» DIRECTIONS
Copy out each line of the material in which the word "body" appears.

» WORKING DATA
════════════════════

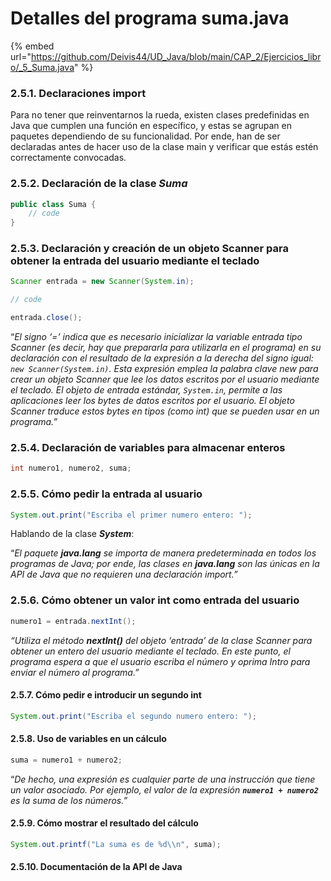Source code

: # Detalles del programa suma.java

{% embed url="https://github.com/Deivis44/UD_Java/blob/main/CAP_2/Ejercicios_libro/_5_Suma.java" %}

### 2.5.1. Declaraciones import

Para no tener que reinventarnos la rueda, existen clases predefinidas en Java que cumplen una función en específico, y estas se agrupan en paquetes dependiendo de su funcionalidad. Por ende, han de ser declaradas antes de hacer uso de la clase main y verificar que estás estén correctamente convocadas.

### 2.5.2. Declaración de la clase _Suma_

```java
public class Suma {
	// code
}
```

### 2.5.3. Declaración y creación de un objeto Scanner para obtener la entrada del usuario mediante el teclado

```java
Scanner entrada = new Scanner(System.in);

// code

entrada.close();
```

“_El signo ‘=’ indica que es necesario inicializar la variable entrada tipo Scanner (es decir, hay que prepararla para utilizarla en el programa) en su declaración con el resultado de la expresión a la derecha del signo igual: `new Scanner(System.in)`. Esta expresión emplea la palabra clave new para crear un objeto Scanner que lee los datos escritos por el usuario mediante el teclado. El objeto de entrada estándar, `System.in`, permite a las aplicaciones leer los bytes de datos escritos por el usuario. El objeto Scanner traduce estos bytes en tipos (como int) que se pueden usar en un programa.”_

### 2.5.4. Declaración de variables para almacenar enteros

```java
int numero1, numero2, suma;
```

### 2.5.5. Cómo pedir la entrada al usuario

```java
System.out.print("Escriba el primer numero entero: ");
```

Hablando de la clase _**System**_:

“_El paquete **java.lang** se importa de manera predeterminada en todos los programas de Java; por ende, las clases en **java.lang** son las únicas en la API de Java que no requieren una declaración import.”_

### 2.5.6. Cómo obtener un valor int como entrada del usuario

```java
numero1 = entrada.nextInt();
```

_“Utiliza el método **nextInt()** del objeto ‘entrada’ de la clase Scanner para obtener un entero del usuario mediante el teclado. En este punto, el programa espera a que el usuario escriba el número y oprima Intro para enviar el número al programa.”_

#### 2.5.7. Cómo pedir e introducir un segundo int

```java
System.out.print("Escriba el segundo numero entero: ");
```

#### 2.5.8. Uso de variables en un cálculo

```java
suma = numero1 + numero2;
```

“_De hecho, una expresión es cualquier parte de una instrucción que tiene un valor asociado. Por ejemplo, el valor de la expresión **`numero1 + numero2`** es la suma de los números.”_

#### 2.5.9. Cómo mostrar el resultado del cálculo

```java
System.out.printf("La suma es de %d\\n", suma);
```

#### 2.5.10. Documentación de la API de Java

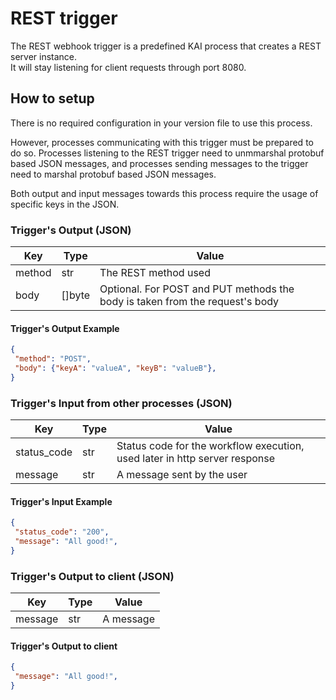# REST trigger

The REST webhook trigger is a predefined KAI process that creates a REST server instance.  
It will stay listening for client requests through port 8080.  

## How to setup

There is no required configuration in your version file to use this process.

However, processes communicating with this trigger must be prepared to do so. Processes listening to
the REST trigger need to unmmarshal protobuf based JSON messages, and processes sending messages to
the trigger need to marshal protobuf based JSON messages.

Both output and input messages towards this process require the usage of specific keys in the JSON.

### Trigger's Output (JSON)

| Key       | Type    | Value                                                                                     |
|-----------|---------|-------------------------------------------------------------------------------------------|
| method    | str     | The REST method used                                                                      |
| body      | []byte  | Optional. For POST and PUT methods the body is taken from the request's body              |

#### Trigger's Output Example

```json
{
 "method": "POST",
 "body": {"keyA": "valueA", "keyB": "valueB"},
}
```

### Trigger's Input from other processes (JSON)

| Key         | Type | Value                                                                      |
|-------------|------|----------------------------------------------------------------------------|
| status_code | str  | Status code for the workflow execution, used later in http server response |
| message     | str  | A message sent by the user                                                 |

#### Trigger's Input Example

```json
{
 "status_code": "200",
 "message": "All good!",
}
```

### Trigger's Output to client (JSON)

| Key       | Type | Value                                                                  |
|-----------|------|------------------------------------------------------------------------|
| message   | str  | A message                                                              |

#### Trigger's Output to client

```json
{
 "message": "All good!",
}
```
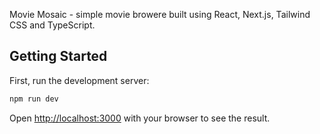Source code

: Movie Mosaic - simple movie browere built using React, Next.js, Tailwind CSS and TypeScript.

## Getting Started

First, run the development server:

```bash
npm run dev
```

Open [http://localhost:3000](http://localhost:3000) with your browser to see the result.
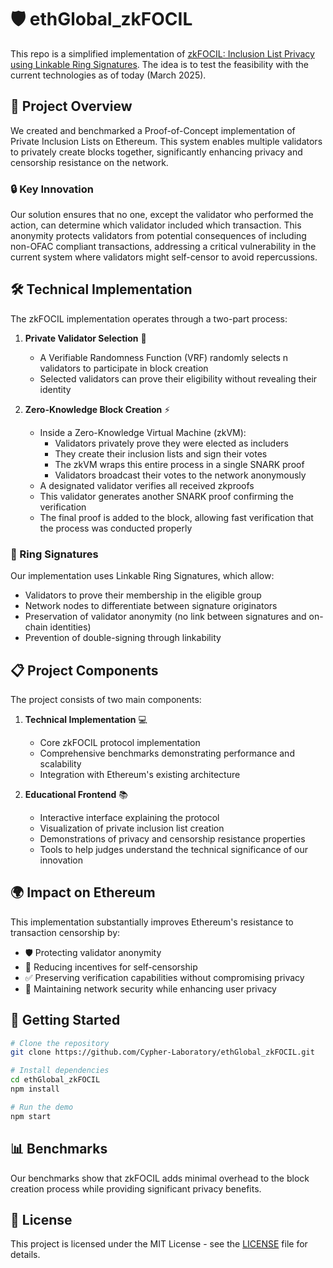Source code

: # 🛡️ ethGlobal_zkFOCIL

This repo is a simplified implementation of [zkFOCIL: Inclusion List Privacy using Linkable Ring Signatures](https://ethresear.ch/t/zkfocil-inclusion-list-privacy-using-linkable-ring-signatures/21688). The idea is to test the feasibility with the current technologies as of today (March 2025).

## 🚀 Project Overview

We created and benchmarked a Proof-of-Concept implementation of Private Inclusion Lists on Ethereum. This system enables multiple validators to privately create blocks together, significantly enhancing privacy and censorship resistance on the network.

### 🔒 Key Innovation

Our solution ensures that no one, except the validator who performed the action, can determine which validator included which transaction. This anonymity protects validators from potential consequences of including non-OFAC compliant transactions, addressing a critical vulnerability in the current system where validators might self-censor to avoid repercussions.

## 🛠️ Technical Implementation

The zkFOCIL implementation operates through a two-part process:

1. **Private Validator Selection** 🎲
   - A Verifiable Randomness Function (VRF) randomly selects n validators to participate in block creation
   - Selected validators can prove their eligibility without revealing their identity

2. **Zero-Knowledge Block Creation** ⚡
   - Inside a Zero-Knowledge Virtual Machine (zkVM):
     - Validators privately prove they were elected as includers
     - They create their inclusion lists and sign their votes
     - The zkVM wraps this entire process in a single SNARK proof
     - Validators broadcast their votes to the network anonymously
   - A designated validator verifies all received zkproofs
   - This validator generates another SNARK proof confirming the verification
   - The final proof is added to the block, allowing fast verification that the process was conducted properly

### 💍 Ring Signatures

Our implementation uses Linkable Ring Signatures, which allow:
- Validators to prove their membership in the eligible group
- Network nodes to differentiate between signature originators
- Preservation of validator anonymity (no link between signatures and on-chain identities)
- Prevention of double-signing through linkability

## 📋 Project Components

The project consists of two main components:

1. **Technical Implementation** 💻
   - Core zkFOCIL protocol implementation
   - Comprehensive benchmarks demonstrating performance and scalability
   - Integration with Ethereum's existing architecture

2. **Educational Frontend** 📚
   - Interactive interface explaining the protocol
   - Visualization of private inclusion list creation
   - Demonstrations of privacy and censorship resistance properties
   - Tools to help judges understand the technical significance of our innovation

## 🌍 Impact on Ethereum

This implementation substantially improves Ethereum's resistance to transaction censorship by:
- 🛡️ Protecting validator anonymity
- 🚫 Reducing incentives for self-censorship
- ✅ Preserving verification capabilities without compromising privacy
- 🔐 Maintaining network security while enhancing user privacy

## 🏁 Getting Started

```bash
# Clone the repository
git clone https://github.com/Cypher-Laboratory/ethGlobal_zkFOCIL.git

# Install dependencies
cd ethGlobal_zkFOCIL
npm install

# Run the demo
npm start
```

## 📊 Benchmarks

Our benchmarks show that zkFOCIL adds minimal overhead to the block creation process while providing significant privacy benefits.

## 📄 License

This project is licensed under the MIT License - see the [LICENSE](LICENSE) file for details.
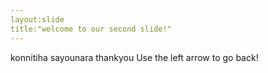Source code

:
 ```yaml
---
layout:slide
title:"welcome to our second slide!"
---
```

konnitiha sayounara thankyou
Use the left arrow to go back!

════════════════════

» ANSWER TO THIS TASK
| body      | []byte  | Optional. For POST and PUT methods the body is taken from the request's body              |
 "body": {"keyA": "valueA", "keyB": "valueB"},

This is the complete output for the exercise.